KNOXVILLE, Tenn. -- Sen. Ted Cruz, who has questioned the existence of global warming, said Tuesday that if he were elected president, he would withdraw the United States from the landmark climate agreement reached in Paris earlier this month.

"Barack Obama seems to think the SUV parked in your driveway is a bigger threat to national security than radical Islamic terrorists who want to kill us. That’s just nutty," Cruz told reporters in a high school classroom here. "These are ideologues, they don’t focus on the facts, they won’t address the facts, and what they’re interested [in] instead is more and more government power."

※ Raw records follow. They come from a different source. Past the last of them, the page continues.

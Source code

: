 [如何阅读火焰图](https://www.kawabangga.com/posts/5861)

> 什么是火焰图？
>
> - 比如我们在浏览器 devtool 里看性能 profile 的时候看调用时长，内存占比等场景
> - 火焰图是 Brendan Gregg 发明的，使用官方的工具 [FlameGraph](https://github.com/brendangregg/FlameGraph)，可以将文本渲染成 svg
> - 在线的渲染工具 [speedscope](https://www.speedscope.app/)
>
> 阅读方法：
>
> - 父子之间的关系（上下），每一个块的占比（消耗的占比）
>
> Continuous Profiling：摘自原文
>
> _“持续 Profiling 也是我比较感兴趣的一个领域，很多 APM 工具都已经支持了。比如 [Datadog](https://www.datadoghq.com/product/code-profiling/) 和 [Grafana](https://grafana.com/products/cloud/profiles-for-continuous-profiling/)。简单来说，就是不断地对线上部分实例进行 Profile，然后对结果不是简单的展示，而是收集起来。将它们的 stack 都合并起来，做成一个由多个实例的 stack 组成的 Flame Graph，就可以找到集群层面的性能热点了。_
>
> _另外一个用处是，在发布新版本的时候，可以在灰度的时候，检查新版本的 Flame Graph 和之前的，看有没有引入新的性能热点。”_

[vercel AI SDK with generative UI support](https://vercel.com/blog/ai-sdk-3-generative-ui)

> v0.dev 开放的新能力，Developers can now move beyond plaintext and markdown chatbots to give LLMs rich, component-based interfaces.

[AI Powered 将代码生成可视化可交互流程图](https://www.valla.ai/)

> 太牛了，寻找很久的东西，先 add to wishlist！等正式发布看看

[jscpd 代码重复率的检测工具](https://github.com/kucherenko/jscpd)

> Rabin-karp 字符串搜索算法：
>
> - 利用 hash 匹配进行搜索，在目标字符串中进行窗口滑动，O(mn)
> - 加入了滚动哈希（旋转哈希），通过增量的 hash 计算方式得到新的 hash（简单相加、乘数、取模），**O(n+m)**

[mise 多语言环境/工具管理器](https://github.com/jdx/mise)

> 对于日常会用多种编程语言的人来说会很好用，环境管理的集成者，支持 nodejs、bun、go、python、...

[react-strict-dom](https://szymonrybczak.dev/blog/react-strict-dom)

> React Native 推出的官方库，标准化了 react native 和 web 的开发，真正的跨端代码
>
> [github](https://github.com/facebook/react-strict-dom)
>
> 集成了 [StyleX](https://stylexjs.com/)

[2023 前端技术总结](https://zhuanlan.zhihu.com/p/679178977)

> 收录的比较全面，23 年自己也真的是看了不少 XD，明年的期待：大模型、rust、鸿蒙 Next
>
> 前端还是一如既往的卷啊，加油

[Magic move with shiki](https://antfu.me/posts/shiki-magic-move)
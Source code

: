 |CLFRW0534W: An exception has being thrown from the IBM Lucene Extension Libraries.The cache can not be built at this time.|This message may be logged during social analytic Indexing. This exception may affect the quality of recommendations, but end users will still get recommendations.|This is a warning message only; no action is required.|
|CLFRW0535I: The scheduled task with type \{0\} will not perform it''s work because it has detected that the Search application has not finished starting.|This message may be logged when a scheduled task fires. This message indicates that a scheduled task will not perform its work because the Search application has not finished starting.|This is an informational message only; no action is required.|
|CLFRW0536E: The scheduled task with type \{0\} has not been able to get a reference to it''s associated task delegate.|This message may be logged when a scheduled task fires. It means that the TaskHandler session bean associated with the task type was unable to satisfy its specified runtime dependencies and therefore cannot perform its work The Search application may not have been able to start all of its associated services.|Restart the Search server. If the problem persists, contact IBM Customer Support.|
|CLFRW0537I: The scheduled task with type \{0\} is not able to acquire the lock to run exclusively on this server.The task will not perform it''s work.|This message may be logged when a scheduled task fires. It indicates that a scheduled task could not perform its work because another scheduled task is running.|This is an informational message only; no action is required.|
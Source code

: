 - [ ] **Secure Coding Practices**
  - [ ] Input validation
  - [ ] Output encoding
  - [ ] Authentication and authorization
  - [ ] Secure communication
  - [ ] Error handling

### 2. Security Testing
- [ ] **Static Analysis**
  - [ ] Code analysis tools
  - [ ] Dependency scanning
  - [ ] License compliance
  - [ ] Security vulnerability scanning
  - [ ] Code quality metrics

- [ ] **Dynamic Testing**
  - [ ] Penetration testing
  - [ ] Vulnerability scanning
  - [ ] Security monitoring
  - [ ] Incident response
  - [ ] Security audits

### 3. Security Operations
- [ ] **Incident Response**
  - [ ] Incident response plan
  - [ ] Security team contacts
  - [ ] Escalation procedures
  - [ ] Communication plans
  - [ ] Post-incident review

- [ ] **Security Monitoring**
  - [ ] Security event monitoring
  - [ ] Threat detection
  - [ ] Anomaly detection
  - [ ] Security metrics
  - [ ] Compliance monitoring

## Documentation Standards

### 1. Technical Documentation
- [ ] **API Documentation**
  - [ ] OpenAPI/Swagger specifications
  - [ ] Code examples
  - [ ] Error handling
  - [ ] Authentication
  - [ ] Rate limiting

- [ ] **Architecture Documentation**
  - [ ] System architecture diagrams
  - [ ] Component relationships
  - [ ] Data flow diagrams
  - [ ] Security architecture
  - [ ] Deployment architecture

Cruz has long sounded a skeptical note on climate change. He chairs the Senate subcommittee that oversees NASA and has said that the space agency needs to focus more on getting off Earth and less time studying what happens on the planet, specifically when it comes to matters of climate change.

The Texas Republican said at a Senate hearing earlier this month that temperatures on the Earth haven't changed in 18 years, sparring with a retired Navy rear admiral and meteorologist who said that the Earth's temperature had risen during that time.

"Those facts are, to use Al Gore’s phrase, an inconvenient truth," Cruz said in Knoxville. He accused the administration and other countries of using climate change as an excuse to increase regulations and make life more expensive.

"So they set them aside and continue to propose jacking up the cost of millions of Americans’ day to day living. Jacking up your car bill, jacking up your electric bill, jacking up the cost of people who are struggling," Cruz said.

Delegates from 196 nations approved a historic climate deal after 13 days of negotiating on Saturday, Dec. 12. Here's what you need to know about the accord. (Monica Akhtar/The Washington Post)

Earlier this month negotiators in Paris approved a historic climate accord that aims at limiting carbon dioxide emissions. It is not, however, binding, and the United States can walk away from it.

"In the event of a Republican administration that wants to undo the Clean Power Plan and other domestic regulations and to void the Paris agreement," Michael Burger, executive director of the Sabin Center for Climate Change Law at Columbia University and a lecturer at the school, told The Washington Post's Philip Bump earlier this month. "the option would be available to simply withdraw from the agreement."

This post has been updated.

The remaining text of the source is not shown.